London phone thefts fall, but smuggling network exposes bigger crisis
London’s phone thefts eased in 2025, but police say a smuggling ring moved up to 40,000 stolen devices to China, turning one snatch into a wider fraud threat.

London’s phone theft problem has not disappeared, even as official figures show a recent decline. Metropolitan Police data recorded 117,211 mobile phone thefts in 2024, up from 115,261 in 2023, after years of steep growth from 91,481 in 2019. The force said it was still validating data after moving to the Connect recording system in February 2024, but the scale was already large enough to drive a major political response.

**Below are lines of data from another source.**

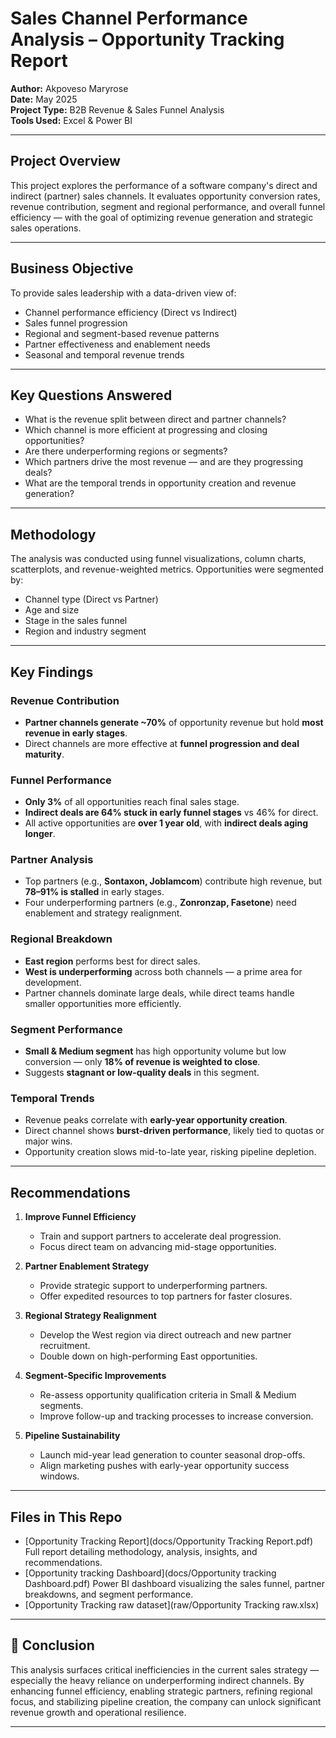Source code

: # Sales Channel Performance Analysis – Opportunity Tracking Report

**Author:** Akpoveso Maryrose  
**Date:** May 2025  
**Project Type:** B2B Revenue & Sales Funnel Analysis  
**Tools Used:** Excel & Power BI

---

## Project Overview

This project explores the performance of a software company's direct and indirect (partner) sales channels. It evaluates opportunity conversion rates, revenue contribution, segment and regional performance, and overall funnel efficiency — with the goal of optimizing revenue generation and strategic sales operations.

---

## Business Objective

To provide sales leadership with a data-driven view of:

- Channel performance efficiency (Direct vs Indirect)
- Sales funnel progression
- Regional and segment-based revenue patterns
- Partner effectiveness and enablement needs
- Seasonal and temporal revenue trends

---

## Key Questions Answered

- What is the revenue split between direct and partner channels?
- Which channel is more efficient at progressing and closing opportunities?
- Are there underperforming regions or segments?
- Which partners drive the most revenue — and are they progressing deals?
- What are the temporal trends in opportunity creation and revenue generation?

---

## Methodology

The analysis was conducted using funnel visualizations, column charts, scatterplots, and revenue-weighted metrics. Opportunities were segmented by:

- Channel type (Direct vs Partner)
- Age and size
- Stage in the sales funnel
- Region and industry segment

---

## Key Findings

### Revenue Contribution

- **Partner channels generate ~70%** of opportunity revenue but hold **most revenue in early stages**.
- Direct channels are more effective at **funnel progression and deal maturity**.

### Funnel Performance

- **Only 3%** of all opportunities reach final sales stage.
- **Indirect deals are 64% stuck in early funnel stages** vs 46% for direct.
- All active opportunities are **over 1 year old**, with **indirect deals aging longer**.

### Partner Analysis

- Top partners (e.g., **Sontaxon, Joblamcom**) contribute high revenue, but **78–91% is stalled** in early stages.
- Four underperforming partners (e.g., **Zonronzap, Fasetone**) need enablement and strategy realignment.

### Regional Breakdown

- **East region** performs best for direct sales.  
- **West is underperforming** across both channels — a prime area for development.
- Partner channels dominate large deals, while direct teams handle smaller opportunities more efficiently.

### Segment Performance

- **Small & Medium segment** has high opportunity volume but low conversion — only **18% of revenue is weighted to close**.
- Suggests **stagnant or low-quality deals** in this segment.

### Temporal Trends

- Revenue peaks correlate with **early-year opportunity creation**.
- Direct channel shows **burst-driven performance**, likely tied to quotas or major wins.
- Opportunity creation slows mid-to-late year, risking pipeline depletion.

---

## Recommendations

1. **Improve Funnel Efficiency**  
   - Train and support partners to accelerate deal progression.  
   - Focus direct team on advancing mid-stage opportunities.

2. **Partner Enablement Strategy**  
   - Provide strategic support to underperforming partners.  
   - Offer expedited resources to top partners for faster closures.

3. **Regional Strategy Realignment**  
   - Develop the West region via direct outreach and new partner recruitment.  
   - Double down on high-performing East opportunities.

4. **Segment-Specific Improvements**  
   - Re-assess opportunity qualification criteria in Small & Medium segments.  
   - Improve follow-up and tracking processes to increase conversion.

5. **Pipeline Sustainability**  
   - Launch mid-year lead generation to counter seasonal drop-offs.  
   - Align marketing pushes with early-year opportunity success windows.

---

## Files in This Repo

- [Opportunity Tracking Report](docs/Opportunity Tracking Report.pdf)
   Full report detailing methodology, analysis, insights, and recommendations.
- [Opportunity tracking Dashboard](docs/Opportunity tracking Dashboard.pdf)
  Power BI dashboard visualizing the sales funnel, partner breakdowns, and segment performance.
- [Opportunity Tracking raw dataset](raw/Opportunity Tracking raw.xlsx)


---

## 📣 Conclusion

This analysis surfaces critical inefficiencies in the current sales strategy — especially the heavy reliance on underperforming indirect channels. By enhancing funnel efficiency, enabling strategic partners, refining regional focus, and stabilizing pipeline creation, the company can unlock significant revenue growth and operational resilience.

---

On 17 February 2026, Mayor Sadiq Khan announced a proposed £4.5 million crackdown on mobile phone theft, including a planned mobile phone Command Cell for the West End. That move followed Metropolitan Police figures showing reported thefts had fallen from 81,365 in 2024 to around 71,391 in 2025, a 12.3% drop. City officials framed the issue not as a nuisance crime, but as a public-safety and fraud threat that cuts across Westminster, Camden, Southwark, Islington and the wider centre of the capital.
The deeper danger lies in what happens after the theft. In December 2024, police launched Operation Echosteep after intercepting a box near Heathrow Airport containing about 1,000 iPhones bound for Hong Kong. By October 2025, the Metropolitan Police said the operation had exposed an international network suspected of smuggling up to 40,000 stolen phones from the UK to China over 12 months, as much as 40% of all phones stolen in London over that period. The operation led to 46 arrests.
For victims, a stolen handset can be the start of a second wave of crime. A device that stays unlocked, or a SIM that remains active, can be used to impersonate the owner, intercept one-time codes, reset passwords and pressure contacts. City of London Police said reported phone snatching in the Square Mile was nearly 30% lower in the first four months of 2025 than in the same period in 2024, but it still recovered more than 1,000 stolen phones over the previous two years, with fewer than half returned because owners could not be identified. That gap shows how quickly a stolen phone can leave a victim cut off from accounts, contacts and recovery options.

The charge rate remains stark. A separate August 2025 report cited 116,655 phone thefts in London in 2024 and only 169 charges. The lesson is blunt: protect the device as if it were the key to every account it holds. Use a strong passcode, enable remote wipe, secure the SIM with a PIN, and make sure banking, email and messaging accounts do not rely on SMS alone. In London, phone theft has become an industrial crime, and the consequences often begin long after the snatch itself.